DATA SUPPLIED
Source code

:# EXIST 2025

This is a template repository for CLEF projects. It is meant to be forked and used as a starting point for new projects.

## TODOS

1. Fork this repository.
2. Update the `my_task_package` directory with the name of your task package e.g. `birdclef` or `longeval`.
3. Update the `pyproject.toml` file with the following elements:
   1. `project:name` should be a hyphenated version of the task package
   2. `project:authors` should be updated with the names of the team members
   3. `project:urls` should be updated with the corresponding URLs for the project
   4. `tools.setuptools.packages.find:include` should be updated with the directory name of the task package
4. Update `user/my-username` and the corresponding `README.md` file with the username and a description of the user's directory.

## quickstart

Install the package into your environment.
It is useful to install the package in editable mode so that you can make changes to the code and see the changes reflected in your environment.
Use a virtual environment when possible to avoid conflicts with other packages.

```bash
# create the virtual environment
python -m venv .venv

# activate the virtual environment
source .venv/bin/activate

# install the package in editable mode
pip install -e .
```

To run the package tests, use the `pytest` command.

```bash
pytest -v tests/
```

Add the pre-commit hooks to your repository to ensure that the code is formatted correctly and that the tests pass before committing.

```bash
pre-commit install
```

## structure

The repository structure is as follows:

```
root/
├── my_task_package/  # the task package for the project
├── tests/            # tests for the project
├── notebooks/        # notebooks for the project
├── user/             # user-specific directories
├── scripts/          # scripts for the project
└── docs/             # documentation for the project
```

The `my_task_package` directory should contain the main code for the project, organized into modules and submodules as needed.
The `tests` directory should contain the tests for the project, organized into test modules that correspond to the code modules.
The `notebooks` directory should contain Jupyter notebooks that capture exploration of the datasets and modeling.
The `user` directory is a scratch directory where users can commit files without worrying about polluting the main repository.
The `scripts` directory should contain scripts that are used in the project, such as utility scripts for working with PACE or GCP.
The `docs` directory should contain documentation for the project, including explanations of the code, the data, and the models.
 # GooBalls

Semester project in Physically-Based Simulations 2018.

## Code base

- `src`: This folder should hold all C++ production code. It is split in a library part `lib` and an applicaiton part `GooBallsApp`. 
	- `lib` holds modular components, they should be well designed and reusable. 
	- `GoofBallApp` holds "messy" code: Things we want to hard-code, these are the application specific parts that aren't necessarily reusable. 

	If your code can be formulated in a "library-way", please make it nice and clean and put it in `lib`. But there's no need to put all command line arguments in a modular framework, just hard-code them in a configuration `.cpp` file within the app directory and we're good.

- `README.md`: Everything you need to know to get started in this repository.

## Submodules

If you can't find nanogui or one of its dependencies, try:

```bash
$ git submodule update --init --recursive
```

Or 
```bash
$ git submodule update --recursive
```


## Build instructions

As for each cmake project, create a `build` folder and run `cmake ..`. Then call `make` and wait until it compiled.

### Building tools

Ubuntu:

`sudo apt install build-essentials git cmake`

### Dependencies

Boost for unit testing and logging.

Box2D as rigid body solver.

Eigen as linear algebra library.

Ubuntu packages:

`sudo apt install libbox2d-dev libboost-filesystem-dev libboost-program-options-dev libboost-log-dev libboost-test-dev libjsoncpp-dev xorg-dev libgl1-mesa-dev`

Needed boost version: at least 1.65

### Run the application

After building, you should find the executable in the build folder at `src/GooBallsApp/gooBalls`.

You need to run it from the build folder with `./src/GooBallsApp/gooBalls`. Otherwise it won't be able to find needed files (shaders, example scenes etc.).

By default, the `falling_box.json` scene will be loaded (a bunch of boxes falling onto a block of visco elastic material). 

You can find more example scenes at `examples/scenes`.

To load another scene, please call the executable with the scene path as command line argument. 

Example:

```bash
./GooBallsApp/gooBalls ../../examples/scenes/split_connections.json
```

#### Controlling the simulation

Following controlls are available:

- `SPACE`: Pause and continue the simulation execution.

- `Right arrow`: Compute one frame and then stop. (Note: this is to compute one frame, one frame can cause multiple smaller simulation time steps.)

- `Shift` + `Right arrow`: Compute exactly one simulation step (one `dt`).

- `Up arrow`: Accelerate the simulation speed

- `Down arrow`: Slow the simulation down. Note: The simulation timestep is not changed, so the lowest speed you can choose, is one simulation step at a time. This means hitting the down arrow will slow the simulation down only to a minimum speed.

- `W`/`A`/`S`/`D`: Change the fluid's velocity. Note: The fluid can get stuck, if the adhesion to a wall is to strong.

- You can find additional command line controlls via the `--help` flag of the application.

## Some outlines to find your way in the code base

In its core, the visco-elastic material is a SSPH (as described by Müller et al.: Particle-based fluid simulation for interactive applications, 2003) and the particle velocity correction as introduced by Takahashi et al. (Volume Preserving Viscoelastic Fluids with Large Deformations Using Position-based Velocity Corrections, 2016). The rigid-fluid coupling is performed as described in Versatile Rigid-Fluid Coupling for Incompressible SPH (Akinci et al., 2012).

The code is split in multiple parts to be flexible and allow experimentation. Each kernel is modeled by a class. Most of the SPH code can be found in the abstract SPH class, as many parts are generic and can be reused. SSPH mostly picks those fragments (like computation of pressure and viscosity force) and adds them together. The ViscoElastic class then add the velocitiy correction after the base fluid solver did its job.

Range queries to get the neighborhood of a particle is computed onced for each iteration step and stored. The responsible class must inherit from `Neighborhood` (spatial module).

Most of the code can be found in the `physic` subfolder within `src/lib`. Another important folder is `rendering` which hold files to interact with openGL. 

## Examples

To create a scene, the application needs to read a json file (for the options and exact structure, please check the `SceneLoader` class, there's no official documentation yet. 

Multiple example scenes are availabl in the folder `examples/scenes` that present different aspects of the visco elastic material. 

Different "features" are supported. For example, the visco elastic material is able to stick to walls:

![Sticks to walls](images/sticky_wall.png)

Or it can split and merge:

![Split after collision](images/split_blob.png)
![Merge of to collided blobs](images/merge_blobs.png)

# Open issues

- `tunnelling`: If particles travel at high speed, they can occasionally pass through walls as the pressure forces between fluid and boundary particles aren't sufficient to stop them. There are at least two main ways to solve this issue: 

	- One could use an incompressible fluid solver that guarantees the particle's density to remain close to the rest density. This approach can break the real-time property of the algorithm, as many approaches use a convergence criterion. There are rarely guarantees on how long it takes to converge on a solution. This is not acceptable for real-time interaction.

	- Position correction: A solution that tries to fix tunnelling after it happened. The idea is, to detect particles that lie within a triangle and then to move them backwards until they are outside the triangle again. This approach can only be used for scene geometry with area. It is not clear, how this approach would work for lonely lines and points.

TASK INSTRUCTIONS
Please transcribe the material line by line, exactly, from its opening line through the line that contains "It is useful".

ANSWER FOR THE TASK
Source code

:# EXIST 2025

This is a template repository for CLEF projects. It is meant to be forked and used as a starting point for new projects.

## TODOS

1. Fork this repository.
2. Update the `my_task_package` directory with the name of your task package e.g. `birdclef` or `longeval`.
3. Update the `pyproject.toml` file with the following elements:
   1. `project:name` should be a hyphenated version of the task package
   2. `project:authors` should be updated with the names of the team members
   3. `project:urls` should be updated with the corresponding URLs for the project
   4. `tools.setuptools.packages.find:include` should be updated with the directory name of the task package
4. Update `user/my-username` and the corresponding `README.md` file with the username and a description of the user's directory.

## quickstart

Install the package into your environment.
It is useful to install the package in editable mode so that you can make changes to the code and see the changes reflected in your environment.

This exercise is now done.